New York City is exploring the possibility of privatising the running of its 39,000 parking meters, currently researching mistakes made by other cities and exploring potential bidders.
According to the Wall Street Journal, NYC officials are motivated in part by a belief that a private company could help alleviate some of the well-known frustrations of parking in New York: circling block after block in a search for an empty spot or feeding a meter during dinner.
Part of the city’s motivation lies in a belief that a private company will help with modern innovations, including pay by phone, or a mobile app directing drivers to empty spaces detected by parking sensors. In addition to this, they also feel that a private company might be able to offer savings on labour costs.
New York's meters brought in $149 million in revenue in the last fiscal year, but City officials said it was too soon to say what effect a private operator might have on parking rates or revenues.
Entry into privatisation is cautious for a reason; as historically it has been fraught with problems.
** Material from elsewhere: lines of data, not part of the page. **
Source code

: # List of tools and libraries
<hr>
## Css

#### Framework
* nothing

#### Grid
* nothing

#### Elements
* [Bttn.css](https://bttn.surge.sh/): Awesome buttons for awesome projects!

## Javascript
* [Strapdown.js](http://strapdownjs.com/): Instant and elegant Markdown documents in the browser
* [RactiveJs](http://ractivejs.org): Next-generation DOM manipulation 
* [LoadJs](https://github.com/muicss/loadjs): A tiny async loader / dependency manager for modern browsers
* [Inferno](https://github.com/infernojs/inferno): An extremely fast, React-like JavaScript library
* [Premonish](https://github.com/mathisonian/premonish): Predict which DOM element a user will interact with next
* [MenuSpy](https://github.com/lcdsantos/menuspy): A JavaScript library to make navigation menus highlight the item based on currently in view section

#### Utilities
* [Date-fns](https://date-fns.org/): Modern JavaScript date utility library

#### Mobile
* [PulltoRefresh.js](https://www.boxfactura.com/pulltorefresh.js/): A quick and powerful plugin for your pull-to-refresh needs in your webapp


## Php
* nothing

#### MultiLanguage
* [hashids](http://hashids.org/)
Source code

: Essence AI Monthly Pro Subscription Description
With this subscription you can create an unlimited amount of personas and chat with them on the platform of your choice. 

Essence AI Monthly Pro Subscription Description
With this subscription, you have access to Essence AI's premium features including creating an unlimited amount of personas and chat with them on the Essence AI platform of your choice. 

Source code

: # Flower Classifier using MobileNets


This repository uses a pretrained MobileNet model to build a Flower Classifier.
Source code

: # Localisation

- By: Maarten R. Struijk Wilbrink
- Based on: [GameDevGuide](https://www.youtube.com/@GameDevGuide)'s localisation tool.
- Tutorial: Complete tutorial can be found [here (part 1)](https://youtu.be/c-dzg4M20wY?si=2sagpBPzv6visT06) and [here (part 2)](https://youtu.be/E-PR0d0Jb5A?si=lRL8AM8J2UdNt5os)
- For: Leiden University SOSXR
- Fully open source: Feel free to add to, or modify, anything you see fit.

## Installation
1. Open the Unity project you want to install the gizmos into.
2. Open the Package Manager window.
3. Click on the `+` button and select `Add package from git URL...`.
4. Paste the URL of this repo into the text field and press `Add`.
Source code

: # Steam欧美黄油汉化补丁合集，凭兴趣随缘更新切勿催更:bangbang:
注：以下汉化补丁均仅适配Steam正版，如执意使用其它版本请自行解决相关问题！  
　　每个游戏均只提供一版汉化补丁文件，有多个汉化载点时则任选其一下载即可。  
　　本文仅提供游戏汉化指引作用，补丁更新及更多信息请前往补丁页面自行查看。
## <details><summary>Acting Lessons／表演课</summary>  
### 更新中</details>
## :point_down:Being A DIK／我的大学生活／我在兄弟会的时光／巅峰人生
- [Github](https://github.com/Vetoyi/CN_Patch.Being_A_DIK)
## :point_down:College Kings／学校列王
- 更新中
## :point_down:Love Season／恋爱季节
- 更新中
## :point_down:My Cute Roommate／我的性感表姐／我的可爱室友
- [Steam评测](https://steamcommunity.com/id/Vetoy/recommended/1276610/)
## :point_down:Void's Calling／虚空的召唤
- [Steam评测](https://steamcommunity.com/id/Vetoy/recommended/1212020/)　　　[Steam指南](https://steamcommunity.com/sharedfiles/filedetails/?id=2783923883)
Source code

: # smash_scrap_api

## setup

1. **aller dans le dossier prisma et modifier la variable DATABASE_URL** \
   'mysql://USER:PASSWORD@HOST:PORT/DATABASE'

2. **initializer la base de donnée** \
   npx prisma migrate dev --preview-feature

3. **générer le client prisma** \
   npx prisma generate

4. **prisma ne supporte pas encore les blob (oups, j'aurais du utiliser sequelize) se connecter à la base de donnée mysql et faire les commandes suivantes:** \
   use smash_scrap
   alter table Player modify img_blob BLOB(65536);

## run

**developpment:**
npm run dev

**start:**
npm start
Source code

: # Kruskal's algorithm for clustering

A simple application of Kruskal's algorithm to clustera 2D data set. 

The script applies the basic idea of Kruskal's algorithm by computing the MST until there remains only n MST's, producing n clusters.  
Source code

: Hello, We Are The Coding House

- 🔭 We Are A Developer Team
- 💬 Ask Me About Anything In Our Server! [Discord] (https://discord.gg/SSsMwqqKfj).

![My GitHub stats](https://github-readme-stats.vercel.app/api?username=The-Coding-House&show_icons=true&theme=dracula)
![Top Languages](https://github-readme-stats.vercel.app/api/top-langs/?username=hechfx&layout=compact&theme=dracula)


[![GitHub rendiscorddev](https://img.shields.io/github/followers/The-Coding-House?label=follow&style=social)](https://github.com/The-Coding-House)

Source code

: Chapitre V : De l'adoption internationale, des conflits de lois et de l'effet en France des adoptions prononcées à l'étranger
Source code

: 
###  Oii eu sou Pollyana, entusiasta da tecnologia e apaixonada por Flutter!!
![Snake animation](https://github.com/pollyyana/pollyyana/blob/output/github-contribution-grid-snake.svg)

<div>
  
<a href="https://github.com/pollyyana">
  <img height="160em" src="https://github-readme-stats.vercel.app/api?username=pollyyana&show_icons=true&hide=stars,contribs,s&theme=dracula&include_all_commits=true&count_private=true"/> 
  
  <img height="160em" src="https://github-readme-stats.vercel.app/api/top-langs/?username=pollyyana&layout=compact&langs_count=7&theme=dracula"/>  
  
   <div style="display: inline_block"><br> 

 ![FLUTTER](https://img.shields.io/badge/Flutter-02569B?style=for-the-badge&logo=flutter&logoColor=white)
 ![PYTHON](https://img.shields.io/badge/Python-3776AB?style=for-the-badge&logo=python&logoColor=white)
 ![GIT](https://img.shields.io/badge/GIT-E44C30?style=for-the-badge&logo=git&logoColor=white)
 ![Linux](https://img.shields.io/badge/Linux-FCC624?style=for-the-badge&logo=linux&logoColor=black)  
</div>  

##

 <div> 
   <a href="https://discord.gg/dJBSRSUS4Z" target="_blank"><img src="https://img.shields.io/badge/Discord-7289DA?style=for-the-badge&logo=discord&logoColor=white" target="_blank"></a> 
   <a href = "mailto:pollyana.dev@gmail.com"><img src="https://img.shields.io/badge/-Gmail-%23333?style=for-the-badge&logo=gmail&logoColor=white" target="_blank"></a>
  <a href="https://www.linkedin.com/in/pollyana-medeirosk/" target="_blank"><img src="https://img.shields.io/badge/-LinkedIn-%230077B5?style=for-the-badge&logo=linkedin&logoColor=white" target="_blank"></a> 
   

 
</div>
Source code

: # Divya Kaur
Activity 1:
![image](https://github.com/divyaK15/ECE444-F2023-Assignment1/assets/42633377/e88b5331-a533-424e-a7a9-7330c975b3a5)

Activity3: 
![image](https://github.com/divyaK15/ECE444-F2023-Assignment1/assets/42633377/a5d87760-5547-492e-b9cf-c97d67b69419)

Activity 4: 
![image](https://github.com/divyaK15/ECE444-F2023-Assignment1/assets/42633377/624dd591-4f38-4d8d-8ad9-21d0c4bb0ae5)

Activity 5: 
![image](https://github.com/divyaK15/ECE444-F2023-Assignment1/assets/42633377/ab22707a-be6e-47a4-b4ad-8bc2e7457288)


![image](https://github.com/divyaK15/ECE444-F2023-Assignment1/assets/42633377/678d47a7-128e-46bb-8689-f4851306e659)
In 2008, Chicago privatised their parking meters; receiving a $1.1 billion lump payment—used to close a budget deficit—in exchange for granting the investment group a 75-year lease on the city's meters. The deal done requires the city to pay the investors for lost revenue when streets close for special events or when cutoff times are imposed on meters.
New York City officials say they aren't looking for an upfront balloon payment and wouldn't strike a deal that relinquished control over the setting of parking meter rates or policy. Aaron Renn, a well-known urbanist and blogger who has studied the parking issue, says that the parking meters aren’t an asset like a bridge; but primarily a tool for setting policy on the road, dictating where and for how long motorists leave their cars. A contract with a private operator should preserve the city's ability to say how the space along its kerbs is used, managing a precious real estate asset for the best use for all city residents and visitors.